EXCERPTED RECORDS START

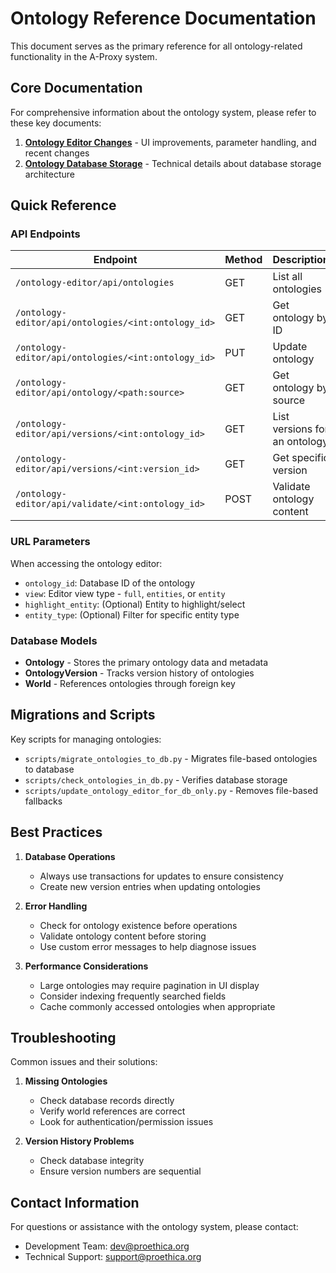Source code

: Ontology Reference Documentation
===========================

This document serves as the primary reference for all ontology-related functionality in the A-Proxy system.

## Core Documentation

For comprehensive information about the ontology system, please refer to these key documents:

1. **[Ontology Editor Changes](ontology_editor_changes.md)** - UI improvements, parameter handling, and recent changes
2. **[Ontology Database Storage](ontology_database_storage.md)** - Technical details about database storage architecture

## Quick Reference

### API Endpoints

| Endpoint | Method | Description |
|----------|--------|-------------|
| `/ontology-editor/api/ontologies` | GET | List all ontologies |
| `/ontology-editor/api/ontologies/<int:ontology_id>` | GET | Get ontology by ID |
| `/ontology-editor/api/ontologies/<int:ontology_id>` | PUT | Update ontology |
| `/ontology-editor/api/ontology/<path:source>` | GET | Get ontology by source |
| `/ontology-editor/api/versions/<int:ontology_id>` | GET | List versions for an ontology |
| `/ontology-editor/api/versions/<int:version_id>` | GET | Get specific version |
| `/ontology-editor/api/validate/<int:ontology_id>` | POST | Validate ontology content |

### URL Parameters

When accessing the ontology editor:

- `ontology_id`: Database ID of the ontology
- `view`: Editor view type - `full`, `entities`, or `entity`
- `highlight_entity`: (Optional) Entity to highlight/select
- `entity_type`: (Optional) Filter for specific entity type

### Database Models

- **Ontology** - Stores the primary ontology data and metadata
- **OntologyVersion** - Tracks version history of ontologies
- **World** - References ontologies through foreign key

## Migrations and Scripts

Key scripts for managing ontologies:

- `scripts/migrate_ontologies_to_db.py` - Migrates file-based ontologies to database
- `scripts/check_ontologies_in_db.py` - Verifies database storage
- `scripts/update_ontology_editor_for_db_only.py` - Removes file-based fallbacks

## Best Practices

1. **Database Operations**
   - Always use transactions for updates to ensure consistency
   - Create new version entries when updating ontologies
   
2. **Error Handling**
   - Check for ontology existence before operations
   - Validate ontology content before storing
   - Use custom error messages to help diagnose issues

3. **Performance Considerations**
   - Large ontologies may require pagination in UI display
   - Consider indexing frequently searched fields
   - Cache commonly accessed ontologies when appropriate

## Troubleshooting

Common issues and their solutions:

1. **Missing Ontologies**
   - Check database records directly
   - Verify world references are correct
   - Look for authentication/permission issues

2. **Version History Problems**
   - Check database integrity
   - Ensure version numbers are sequential

## Contact Information

For questions or assistance with the ontology system, please contact:

- Development Team: dev@proethica.org
- Technical Support: support@proethica.org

EXCERPTED RECORDS END

* **WORK INSTRUCTIONS**:
Only the lines from the beginning of the records up to and including the line with "ontology by ID |" should appear, exactly as they are, and no pictures.

* **SOLUTION TO THIS EXERCISE**:
Source code

: Ontology Reference Documentation
===========================

This document serves as the primary reference for all ontology-related functionality in the A-Proxy system.

## Core Documentation

For comprehensive information about the ontology system, please refer to these key documents:

1. **[Ontology Editor Changes](ontology_editor_changes.md)** - UI improvements, parameter handling, and recent changes
2. **[Ontology Database Storage](ontology_database_storage.md)** - Technical details about database storage architecture

## Quick Reference

### API Endpoints

| Endpoint | Method | Description |
|----------|--------|-------------|
| `/ontology-editor/api/ontologies` | GET | List all ontologies |
| `/ontology-editor/api/ontologies/<int:ontology_id>` | GET | Get ontology by ID |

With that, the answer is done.